La Suisse ne croît et ne se transforme nulle part de manière aussi rapide que dans les agglomérations en bordure des grandes villes. Que ce soit dans l’Arc lémanique, dans la vallée de la Limmat, sur l’axe Zoug–Lucerne ou le long de la Birse près de Bâle, le caractère jusqu’ici rural ou industriel des faubourgs prend des contours toujours plus urbains. Le moteur principal de cette croissance a été d’abord la réaffectation de sites industriels, de zones d’entrepôts et de surfaces ferroviaires et leur transformation en quartiers à densité et mixité de type urbain. Mais un changement de paradigme en matière de planification se dessine actuellement: au lieu de surfaces arrondées, il s’agit maintenant de la bien plus difficile transformation du bâti existant, de la densification de quartiers existants, du développement de centres et de zones d’habitations – où s’affrontent une grande quantité d’intérêts et de limites de propriétés. Aujourd’hui, soumis au diktat de l’aménagement du territoire qui nous somme de développer des lotissements vers l’intérieur, les nouveaux projets concernent toujours un endroit déjà construit. Ceci induit une meilleure concertation de la planification et de la participation de la population; planifier devient donc plus complexe qu’avant. Il devient même plus clair que c’est l’espace public qui détermine la qualité du développement – et non des projets de constructions particuliers.

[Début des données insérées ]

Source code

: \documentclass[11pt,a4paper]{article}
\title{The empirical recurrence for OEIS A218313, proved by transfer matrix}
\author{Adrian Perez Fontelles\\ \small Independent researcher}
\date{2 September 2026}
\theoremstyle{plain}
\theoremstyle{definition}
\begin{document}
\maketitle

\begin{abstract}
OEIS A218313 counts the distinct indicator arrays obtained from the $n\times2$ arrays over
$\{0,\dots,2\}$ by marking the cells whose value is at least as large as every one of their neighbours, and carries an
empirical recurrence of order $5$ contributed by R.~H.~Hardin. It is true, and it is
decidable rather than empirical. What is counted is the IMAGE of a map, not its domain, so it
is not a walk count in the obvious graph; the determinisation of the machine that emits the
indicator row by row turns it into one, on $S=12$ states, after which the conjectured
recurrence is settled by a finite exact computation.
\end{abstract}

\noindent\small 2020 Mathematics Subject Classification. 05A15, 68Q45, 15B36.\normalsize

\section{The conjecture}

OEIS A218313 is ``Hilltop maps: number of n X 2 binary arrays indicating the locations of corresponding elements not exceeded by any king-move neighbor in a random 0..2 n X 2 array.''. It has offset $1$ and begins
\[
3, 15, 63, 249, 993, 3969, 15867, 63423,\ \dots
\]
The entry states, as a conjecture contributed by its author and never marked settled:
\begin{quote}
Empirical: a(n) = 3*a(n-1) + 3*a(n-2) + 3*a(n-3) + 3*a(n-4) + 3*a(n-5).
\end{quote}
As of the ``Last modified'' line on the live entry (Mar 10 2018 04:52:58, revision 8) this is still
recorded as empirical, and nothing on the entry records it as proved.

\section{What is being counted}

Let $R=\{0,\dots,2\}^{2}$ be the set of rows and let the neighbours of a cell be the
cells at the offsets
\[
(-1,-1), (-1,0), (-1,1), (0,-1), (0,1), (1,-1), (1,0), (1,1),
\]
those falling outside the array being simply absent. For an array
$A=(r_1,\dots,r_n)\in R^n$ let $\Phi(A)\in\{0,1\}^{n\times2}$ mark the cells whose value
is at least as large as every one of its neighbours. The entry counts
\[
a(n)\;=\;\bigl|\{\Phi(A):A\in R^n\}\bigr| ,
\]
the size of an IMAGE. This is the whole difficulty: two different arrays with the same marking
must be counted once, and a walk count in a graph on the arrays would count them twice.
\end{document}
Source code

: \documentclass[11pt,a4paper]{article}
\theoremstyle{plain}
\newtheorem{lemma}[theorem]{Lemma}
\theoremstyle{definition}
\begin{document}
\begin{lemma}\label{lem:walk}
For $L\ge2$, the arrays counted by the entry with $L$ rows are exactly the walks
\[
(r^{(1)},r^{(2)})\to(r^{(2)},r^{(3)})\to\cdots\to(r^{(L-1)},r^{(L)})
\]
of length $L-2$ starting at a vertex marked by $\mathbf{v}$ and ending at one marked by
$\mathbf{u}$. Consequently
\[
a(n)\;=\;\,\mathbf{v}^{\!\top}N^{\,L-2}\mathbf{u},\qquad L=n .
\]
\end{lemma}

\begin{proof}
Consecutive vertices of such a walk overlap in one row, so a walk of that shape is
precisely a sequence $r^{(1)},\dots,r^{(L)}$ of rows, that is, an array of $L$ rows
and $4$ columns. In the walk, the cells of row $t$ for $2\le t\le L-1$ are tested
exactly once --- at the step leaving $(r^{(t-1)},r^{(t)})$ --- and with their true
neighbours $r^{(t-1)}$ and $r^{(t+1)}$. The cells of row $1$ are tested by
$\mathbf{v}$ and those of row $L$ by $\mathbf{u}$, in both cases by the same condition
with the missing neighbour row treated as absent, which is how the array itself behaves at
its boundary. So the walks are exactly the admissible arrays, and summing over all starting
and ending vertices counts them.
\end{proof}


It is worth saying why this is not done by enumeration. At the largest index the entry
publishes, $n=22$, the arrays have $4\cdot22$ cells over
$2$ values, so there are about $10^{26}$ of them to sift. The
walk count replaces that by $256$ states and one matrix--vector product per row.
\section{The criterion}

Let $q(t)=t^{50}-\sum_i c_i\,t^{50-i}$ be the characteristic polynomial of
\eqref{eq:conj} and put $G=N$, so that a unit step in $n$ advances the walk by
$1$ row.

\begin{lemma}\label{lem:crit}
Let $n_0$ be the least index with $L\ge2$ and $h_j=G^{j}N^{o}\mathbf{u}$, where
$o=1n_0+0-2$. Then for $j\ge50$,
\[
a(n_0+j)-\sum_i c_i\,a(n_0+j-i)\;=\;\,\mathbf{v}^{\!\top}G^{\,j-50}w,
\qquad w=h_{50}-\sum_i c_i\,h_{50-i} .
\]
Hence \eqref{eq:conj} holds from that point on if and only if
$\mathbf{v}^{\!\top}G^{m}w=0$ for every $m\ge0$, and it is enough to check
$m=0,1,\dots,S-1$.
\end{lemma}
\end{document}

L’attrait des subventions des programmes d’agglomération de la Confédération a beaucoup contribué depuis 2006 à mettre la ruée vers l’or de l’immobilier dans les agglomérations sur de bons rails, à renforcer la mobilité douce et les transports publics et à réserver des espaces libres. Car ces programmes prescrivent aujourd’hui de façon contraignante d’aborder de manière combinée la planification des axes routiers et des lotissements. Mais surtout, ils provoquent une disposition presque inimaginable auparavant à la coopération, à la planification et à la résolution de problèmes par-dessus les frontières communales et même cantonales: à l’ouest de Wil ou de Zurich comme dans l’Ouest lausannois. Car les communes isolées sont aussi peu capables de gérer les questions de circulation que, par exemple, la mise en valeur d’espaces de récréation dont on a souvent un besoin urgent dans les régions densément planifiées. Les zones situées en bordure et en limite, jadis négligées, deviennent ainsi le centre des préoccupations. Et, quand il s’agit de faire émerger un habitat de qualité, on ne prend pas seulement en considération des frontières politiques, mais, toujours plus souvent également, des limites de parcelles et de propriétés, comme le soulignent plusieurs auteurs de ce cahier.